Peux-tu nous en dire plus sur la technique de sérigraphie que tu utilises et pourquoi ?

Pourquoi je l’utilise ? Tout simplement parce que la sérigraphie est base du concept de Kahobas : des tissus uniques et écologiques. En effet, je ne souhaitais pas m’arrêter à la « simple » couture d’objets mais aller plus loin. Je voulais surtout créer mes propres tissus en dessinant des motifs qui me ressemblent et aux couleurs reflétant mes goûts. La liberté en somme ! Et puis bannissant à tout prix le faire-faire au profit du savoir-faire, la sérigraphie collait parfaitement à cet esprit. Après plusieurs événements où j’ai croisé des créatrices qui ne fabriquait pas elles-mêmes leurs créations, je mets aujourd’hui un point d’honneur au fait main, au vrai artisanat local, c’est pourquoi je fais apparaître de plus en plus souvent la mention « ARTISAN-CREATRICE » : qu’on soit tous d’accord, c’est moi qui dessine, c’est moi qui imprime et c’est moi qui couds !

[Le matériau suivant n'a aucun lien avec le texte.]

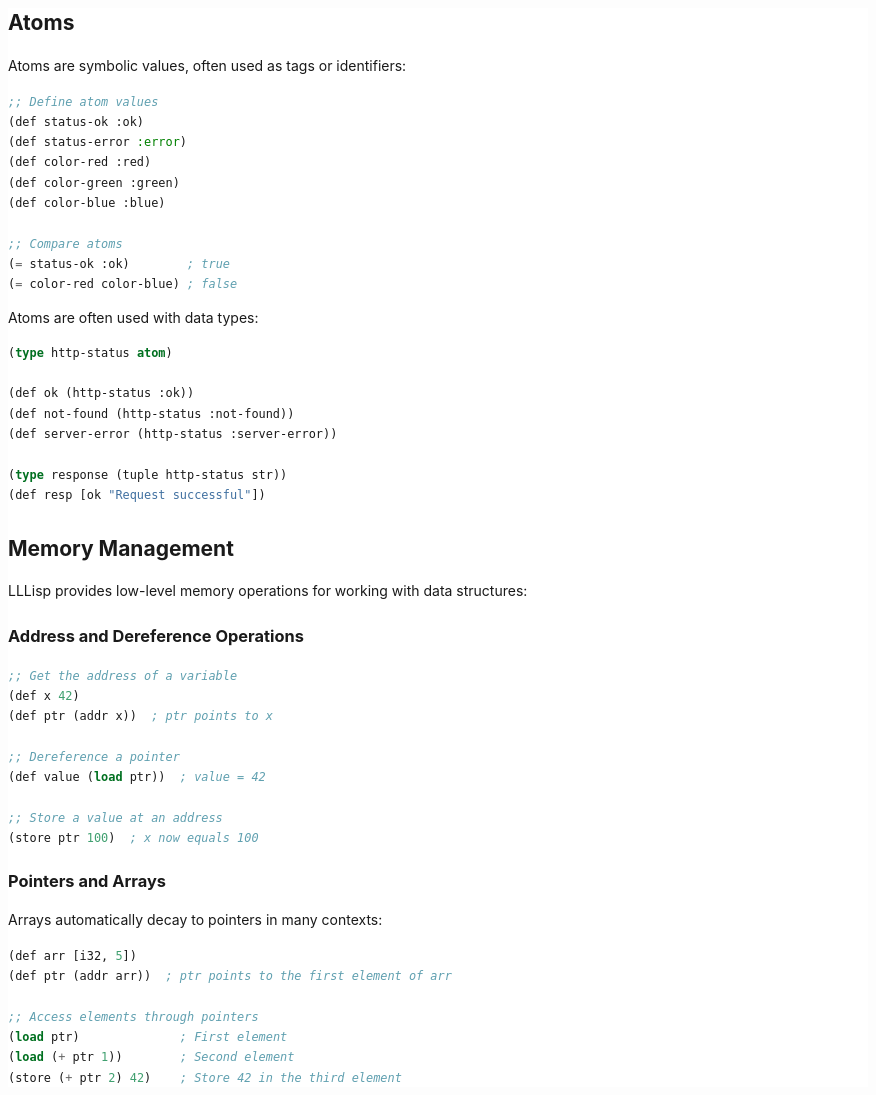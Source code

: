 
## Atoms

Atoms are symbolic values, often used as tags or identifiers:

```lisp
;; Define atom values
(def status-ok :ok)
(def status-error :error)
(def color-red :red)
(def color-green :green)
(def color-blue :blue)

;; Compare atoms
(= status-ok :ok)        ; true
(= color-red color-blue) ; false
```

Atoms are often used with data types:

```lisp
(type http-status atom)

(def ok (http-status :ok))
(def not-found (http-status :not-found))
(def server-error (http-status :server-error))

(type response (tuple http-status str))
(def resp [ok "Request successful"])
```

## Memory Management

LLLisp provides low-level memory operations for working with data structures:

### Address and Dereference Operations

```lisp
;; Get the address of a variable
(def x 42)
(def ptr (addr x))  ; ptr points to x

;; Dereference a pointer
(def value (load ptr))  ; value = 42

;; Store a value at an address
(store ptr 100)  ; x now equals 100
```

### Pointers and Arrays

Arrays automatically decay to pointers in many contexts:

```lisp
(def arr [i32, 5])
(def ptr (addr arr))  ; ptr points to the first element of arr

;; Access elements through pointers
(load ptr)              ; First element
(load (+ ptr 1))        ; Second element
(store (+ ptr 2) 42)    ; Store 42 in the third element
```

Concernant la technique de la sérigraphie, elle est très ancienne et surtout très artisanale. Ce qui me plaît, c’est l’absence du numérique dans le procédé. Elle consiste à utiliser la technique du pochoir interposé entre l’encre et le support sur lequel on imprime. Ce pochoir est un écran composé d’un cadre sur lequel est tendu un tissu très très très fin qui laisse passer l’encre à l’endroit où l’on souhaite que le motif apparaisse. Il faut recourir à plusieurs étapes pour réaliser ses propres écrans et réussir à imprimer. La technique est subtile mais tellement magique !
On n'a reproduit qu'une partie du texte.